Account 1, is a savings account, I am sure you already have these accounts, eg savings in the bank.
Account 2, is a Deposit Account, you must also already have this account, and the value of their deposits is quite well.
Account 3, the Investment Account, which you already have it, home, land, vehicles, gold, or even stock.
Well, I am talking about this account, I call the account to-4, or Long-Term Account. This long-term account has the advantage that is not owned by another account, while the advantages / benefits are:
1) Ability to protect valuable assets, namely you.
You are the assets. If you already sick of the problems is cost. And usually this is a very large cost. If not prepared health insurance since the beginning, then the assets that you save can be gone in a flash to pay for treatment. You do not want this to happen to you instead? So, protect yourself with Long-Term Account, so that other accounts are still there for those people you love.
2) Able to maintain your family's lifestyle.
How many monthly costs that you usually give to the family for costs daily necessities, electricity costs, payroll assistant, etc?
I have a family, usually to pay for daily necessities of each month is $ 500. When I left my family (wife and children) for 1-month course will provide funding of $ 500, while out of town to work for a year then I will give 12 months x $ 500 = $ 6,000 to my family, so families can enjoy life in comfort and of course met needs without reducing lifestyle.
But when I die, how much should I prepare? What about the family then? Do not let the wife or child to be abandoned just because that is not financially well prepared.
According to LIMRA Survey for Families survive, Wife could anticipate costs everyday needs and can adapt as well as the children stay in school and normal life as usual, without lowering his lifestyle, you must set up a fund of: 24 months (2 years) your expenses each month. Or with your expenses such as $500 per month, meaning you have to prepare the fund for $1,200. Have you prepared? If you do not already have an account you can get it in the long term account, the only by setting aside $50 for life insurance, it will generate immediate funds $12,000 up to $15,000 when there is a risk that happening to you.

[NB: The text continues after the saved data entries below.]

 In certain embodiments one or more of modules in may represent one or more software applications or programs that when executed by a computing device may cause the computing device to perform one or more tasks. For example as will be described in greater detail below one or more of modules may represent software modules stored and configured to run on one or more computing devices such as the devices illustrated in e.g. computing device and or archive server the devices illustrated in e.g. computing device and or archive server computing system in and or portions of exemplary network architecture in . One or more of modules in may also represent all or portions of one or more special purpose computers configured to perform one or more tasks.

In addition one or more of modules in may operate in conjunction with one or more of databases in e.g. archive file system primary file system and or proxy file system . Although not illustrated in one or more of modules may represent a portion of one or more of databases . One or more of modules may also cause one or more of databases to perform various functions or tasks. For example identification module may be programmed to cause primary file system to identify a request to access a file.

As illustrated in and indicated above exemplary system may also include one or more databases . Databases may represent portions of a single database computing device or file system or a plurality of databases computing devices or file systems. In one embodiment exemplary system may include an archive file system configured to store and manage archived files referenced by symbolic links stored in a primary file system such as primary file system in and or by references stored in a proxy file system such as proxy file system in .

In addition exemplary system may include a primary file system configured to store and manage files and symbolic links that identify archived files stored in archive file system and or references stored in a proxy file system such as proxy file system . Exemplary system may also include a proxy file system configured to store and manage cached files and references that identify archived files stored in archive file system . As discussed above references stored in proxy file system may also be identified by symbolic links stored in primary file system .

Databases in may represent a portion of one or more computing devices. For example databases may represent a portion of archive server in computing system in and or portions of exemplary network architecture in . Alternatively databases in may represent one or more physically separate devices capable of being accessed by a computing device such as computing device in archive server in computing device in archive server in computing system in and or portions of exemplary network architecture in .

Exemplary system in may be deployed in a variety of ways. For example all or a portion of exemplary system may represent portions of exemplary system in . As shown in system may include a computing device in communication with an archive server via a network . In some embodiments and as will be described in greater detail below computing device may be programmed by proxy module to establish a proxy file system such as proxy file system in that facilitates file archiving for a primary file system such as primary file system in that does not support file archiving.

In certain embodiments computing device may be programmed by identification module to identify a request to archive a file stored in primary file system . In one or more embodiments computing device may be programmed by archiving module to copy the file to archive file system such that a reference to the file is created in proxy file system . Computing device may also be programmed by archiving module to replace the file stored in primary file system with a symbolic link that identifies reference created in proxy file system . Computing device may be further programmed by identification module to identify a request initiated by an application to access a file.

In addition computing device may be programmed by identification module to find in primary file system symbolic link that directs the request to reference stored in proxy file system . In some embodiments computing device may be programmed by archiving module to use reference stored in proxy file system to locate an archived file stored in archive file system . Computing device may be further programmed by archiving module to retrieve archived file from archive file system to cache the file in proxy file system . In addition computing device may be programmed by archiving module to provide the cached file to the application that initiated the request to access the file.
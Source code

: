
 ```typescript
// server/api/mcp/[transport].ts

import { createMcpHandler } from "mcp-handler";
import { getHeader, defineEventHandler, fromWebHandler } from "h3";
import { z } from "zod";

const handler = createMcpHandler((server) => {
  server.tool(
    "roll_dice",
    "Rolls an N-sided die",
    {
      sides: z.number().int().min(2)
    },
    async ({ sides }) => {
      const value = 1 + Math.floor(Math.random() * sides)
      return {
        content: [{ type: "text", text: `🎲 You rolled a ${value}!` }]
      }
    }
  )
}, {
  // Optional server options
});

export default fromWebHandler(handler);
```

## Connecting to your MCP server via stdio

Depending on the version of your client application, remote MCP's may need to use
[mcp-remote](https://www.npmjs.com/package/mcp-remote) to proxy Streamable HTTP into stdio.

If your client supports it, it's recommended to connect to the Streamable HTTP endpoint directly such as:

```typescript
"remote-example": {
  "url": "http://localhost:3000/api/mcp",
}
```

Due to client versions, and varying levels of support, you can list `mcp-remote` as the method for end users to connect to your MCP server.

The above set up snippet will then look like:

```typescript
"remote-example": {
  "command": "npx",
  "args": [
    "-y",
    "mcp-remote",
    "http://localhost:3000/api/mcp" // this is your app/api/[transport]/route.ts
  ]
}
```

3) Ability to protect your income potential
You are now aged 35 years, let us say $800 monthly income. Your pension plan at age 55 years. Income Potential means you are 20 years x 12 months x $800 = $192,000. In math, you have the ability to create a fund of $192,000 in the next 20 years, and because of career, income or your business will increase, surely your income potential will increase as well. Income is certainly you dedicate to the people you love.
When there is a risk that happening to you, what about the income potential that should be you can get. You can keep your income potential will continue to materialize and become reality through a program that is on this Long-Term Account.
4) Ability to deliver the secure and prosperous retirement
Everyone is basically able to retire with a secure and prosperous, if you know the key and apply it. But retirement can also fail, because the sick. Well this is the pain that can erode the funds that you have prepared for retirement.
Through this your Account Insurance will be guided by consistent and discipline to run it, so that your pension is guaranteed. Because in it there are programs / benefits / health protection, critical illness, permanent disability and accidents. So when there is any risk that happens to you, your retirement funds remain available.
5) Able to provide warranty Liability Parents for Children.
Our duty as parents one of whom is preparing school fees, or fund education for children in the future. A good education must be supported with no small cost. For that need to be planned early on, for funds set aside is not against you.
Another liability is to provide venture capital for the child, when you find the kids wanted to be an Entrepreneur, help by providing venture capital. You may see and ponder, about easier to have substantial capital or no capital in opening a business?